Prompt –
Go through the records and copy each line where the word "center" occurs.

*** Data to process Section Begins ***

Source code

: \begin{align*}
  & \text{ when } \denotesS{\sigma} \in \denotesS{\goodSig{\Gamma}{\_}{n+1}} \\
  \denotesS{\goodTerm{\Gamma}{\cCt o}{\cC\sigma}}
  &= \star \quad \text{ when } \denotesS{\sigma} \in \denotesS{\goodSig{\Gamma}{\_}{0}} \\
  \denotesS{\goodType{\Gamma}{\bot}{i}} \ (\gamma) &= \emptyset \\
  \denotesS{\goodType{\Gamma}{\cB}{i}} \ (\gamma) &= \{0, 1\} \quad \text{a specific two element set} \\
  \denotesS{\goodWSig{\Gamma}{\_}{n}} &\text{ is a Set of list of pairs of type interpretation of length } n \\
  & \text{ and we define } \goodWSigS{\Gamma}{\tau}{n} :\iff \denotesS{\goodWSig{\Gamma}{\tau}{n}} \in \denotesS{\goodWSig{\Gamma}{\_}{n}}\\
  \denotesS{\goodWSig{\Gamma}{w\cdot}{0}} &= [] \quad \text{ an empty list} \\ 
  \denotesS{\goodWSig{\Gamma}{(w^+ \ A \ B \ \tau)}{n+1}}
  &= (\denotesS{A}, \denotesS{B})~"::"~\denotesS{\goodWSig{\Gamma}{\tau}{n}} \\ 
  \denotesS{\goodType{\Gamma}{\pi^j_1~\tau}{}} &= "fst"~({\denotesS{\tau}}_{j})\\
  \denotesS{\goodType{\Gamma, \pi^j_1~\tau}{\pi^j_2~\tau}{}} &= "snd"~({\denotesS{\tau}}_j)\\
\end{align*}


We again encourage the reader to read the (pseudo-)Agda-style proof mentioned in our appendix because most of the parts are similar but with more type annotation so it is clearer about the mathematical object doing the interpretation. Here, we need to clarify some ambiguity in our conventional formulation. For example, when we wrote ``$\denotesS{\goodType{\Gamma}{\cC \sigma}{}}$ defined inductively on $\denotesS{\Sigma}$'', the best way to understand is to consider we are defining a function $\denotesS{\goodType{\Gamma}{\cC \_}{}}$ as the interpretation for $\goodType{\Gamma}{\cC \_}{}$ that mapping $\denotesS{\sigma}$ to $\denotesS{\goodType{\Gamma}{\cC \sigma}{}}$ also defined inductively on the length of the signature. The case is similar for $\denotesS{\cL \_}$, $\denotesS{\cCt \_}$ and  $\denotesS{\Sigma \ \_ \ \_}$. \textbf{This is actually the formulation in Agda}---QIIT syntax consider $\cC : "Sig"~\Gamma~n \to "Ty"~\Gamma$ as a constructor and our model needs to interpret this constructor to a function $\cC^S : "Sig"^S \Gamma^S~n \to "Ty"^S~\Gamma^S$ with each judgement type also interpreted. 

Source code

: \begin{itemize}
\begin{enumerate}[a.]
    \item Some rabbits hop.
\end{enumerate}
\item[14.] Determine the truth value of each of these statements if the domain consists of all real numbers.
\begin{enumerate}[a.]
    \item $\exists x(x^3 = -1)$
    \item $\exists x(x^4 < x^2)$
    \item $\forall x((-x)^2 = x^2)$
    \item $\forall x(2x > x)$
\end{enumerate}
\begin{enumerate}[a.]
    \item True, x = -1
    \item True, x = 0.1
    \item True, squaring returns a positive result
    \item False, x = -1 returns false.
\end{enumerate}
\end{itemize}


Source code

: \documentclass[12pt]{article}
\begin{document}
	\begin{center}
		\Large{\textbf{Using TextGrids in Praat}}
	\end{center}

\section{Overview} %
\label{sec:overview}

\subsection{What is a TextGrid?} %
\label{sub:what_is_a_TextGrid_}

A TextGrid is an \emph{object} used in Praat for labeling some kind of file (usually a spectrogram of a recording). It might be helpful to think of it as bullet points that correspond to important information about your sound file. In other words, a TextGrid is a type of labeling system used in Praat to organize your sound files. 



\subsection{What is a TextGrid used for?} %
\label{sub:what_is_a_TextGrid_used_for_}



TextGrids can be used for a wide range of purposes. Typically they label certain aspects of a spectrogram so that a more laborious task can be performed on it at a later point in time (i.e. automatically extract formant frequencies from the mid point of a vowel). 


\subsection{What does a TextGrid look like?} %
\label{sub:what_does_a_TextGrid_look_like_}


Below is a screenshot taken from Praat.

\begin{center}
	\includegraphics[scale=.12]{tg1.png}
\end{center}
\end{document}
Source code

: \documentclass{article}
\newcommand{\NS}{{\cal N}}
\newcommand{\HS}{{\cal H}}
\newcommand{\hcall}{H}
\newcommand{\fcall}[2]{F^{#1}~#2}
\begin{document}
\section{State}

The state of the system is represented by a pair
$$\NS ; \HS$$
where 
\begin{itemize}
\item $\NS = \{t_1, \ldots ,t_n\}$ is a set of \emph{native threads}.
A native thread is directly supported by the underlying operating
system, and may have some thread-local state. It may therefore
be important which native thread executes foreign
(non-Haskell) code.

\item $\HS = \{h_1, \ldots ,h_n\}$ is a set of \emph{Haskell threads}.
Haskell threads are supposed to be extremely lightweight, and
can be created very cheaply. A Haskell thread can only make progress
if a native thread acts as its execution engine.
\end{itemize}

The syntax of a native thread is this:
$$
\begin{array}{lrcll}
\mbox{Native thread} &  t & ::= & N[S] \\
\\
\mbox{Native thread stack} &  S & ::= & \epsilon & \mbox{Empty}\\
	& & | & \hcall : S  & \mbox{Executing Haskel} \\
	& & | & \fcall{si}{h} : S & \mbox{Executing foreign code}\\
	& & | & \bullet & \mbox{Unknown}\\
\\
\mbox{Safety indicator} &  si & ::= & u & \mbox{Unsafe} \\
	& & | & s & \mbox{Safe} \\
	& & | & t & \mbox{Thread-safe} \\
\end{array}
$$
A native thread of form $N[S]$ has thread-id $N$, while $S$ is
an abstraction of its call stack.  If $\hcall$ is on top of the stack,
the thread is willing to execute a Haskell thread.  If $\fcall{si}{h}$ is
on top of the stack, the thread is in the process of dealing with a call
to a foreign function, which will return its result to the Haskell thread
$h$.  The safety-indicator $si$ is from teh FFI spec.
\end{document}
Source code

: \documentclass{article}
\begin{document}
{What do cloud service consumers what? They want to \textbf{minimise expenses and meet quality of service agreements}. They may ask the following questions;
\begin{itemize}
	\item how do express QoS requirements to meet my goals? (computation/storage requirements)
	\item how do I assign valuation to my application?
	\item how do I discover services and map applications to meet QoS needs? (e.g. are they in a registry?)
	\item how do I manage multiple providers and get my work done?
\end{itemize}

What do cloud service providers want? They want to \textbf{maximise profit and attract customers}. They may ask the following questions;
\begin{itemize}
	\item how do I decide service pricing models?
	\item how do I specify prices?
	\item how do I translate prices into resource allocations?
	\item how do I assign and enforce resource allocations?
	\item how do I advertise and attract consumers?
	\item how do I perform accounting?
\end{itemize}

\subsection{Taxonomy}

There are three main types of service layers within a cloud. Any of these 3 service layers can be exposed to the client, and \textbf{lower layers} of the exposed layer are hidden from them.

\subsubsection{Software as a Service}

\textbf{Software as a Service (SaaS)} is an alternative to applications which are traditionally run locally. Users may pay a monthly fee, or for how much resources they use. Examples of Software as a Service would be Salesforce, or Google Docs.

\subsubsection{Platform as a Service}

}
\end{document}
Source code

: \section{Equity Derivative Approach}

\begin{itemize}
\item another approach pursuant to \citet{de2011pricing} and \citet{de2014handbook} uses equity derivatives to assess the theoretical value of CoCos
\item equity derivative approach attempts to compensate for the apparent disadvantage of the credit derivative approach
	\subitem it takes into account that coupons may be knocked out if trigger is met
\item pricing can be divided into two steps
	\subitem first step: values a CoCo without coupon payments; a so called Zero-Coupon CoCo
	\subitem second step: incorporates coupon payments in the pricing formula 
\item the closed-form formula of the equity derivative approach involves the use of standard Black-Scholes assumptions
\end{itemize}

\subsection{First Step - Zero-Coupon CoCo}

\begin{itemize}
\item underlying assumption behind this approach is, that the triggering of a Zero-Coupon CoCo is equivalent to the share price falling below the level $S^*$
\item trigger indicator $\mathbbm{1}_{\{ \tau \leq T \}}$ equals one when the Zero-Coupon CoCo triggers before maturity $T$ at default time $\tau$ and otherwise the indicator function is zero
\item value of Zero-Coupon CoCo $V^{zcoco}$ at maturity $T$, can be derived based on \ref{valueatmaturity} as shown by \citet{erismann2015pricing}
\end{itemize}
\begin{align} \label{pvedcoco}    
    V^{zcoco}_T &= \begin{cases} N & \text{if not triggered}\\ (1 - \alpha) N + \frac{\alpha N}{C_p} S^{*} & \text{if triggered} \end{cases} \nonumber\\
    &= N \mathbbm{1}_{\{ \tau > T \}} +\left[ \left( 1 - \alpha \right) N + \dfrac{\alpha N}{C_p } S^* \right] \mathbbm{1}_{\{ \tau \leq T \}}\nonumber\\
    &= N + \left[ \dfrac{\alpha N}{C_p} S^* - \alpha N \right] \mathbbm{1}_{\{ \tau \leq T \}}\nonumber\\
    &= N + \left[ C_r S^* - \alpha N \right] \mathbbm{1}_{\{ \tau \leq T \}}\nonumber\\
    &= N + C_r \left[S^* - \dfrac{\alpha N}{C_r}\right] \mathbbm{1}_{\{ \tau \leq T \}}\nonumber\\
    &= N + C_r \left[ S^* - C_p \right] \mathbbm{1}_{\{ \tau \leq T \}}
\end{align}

*** Data to process Section Ends ***

Task answer –
	\begin{center}
	\end{center}
\begin{center}
\end{center}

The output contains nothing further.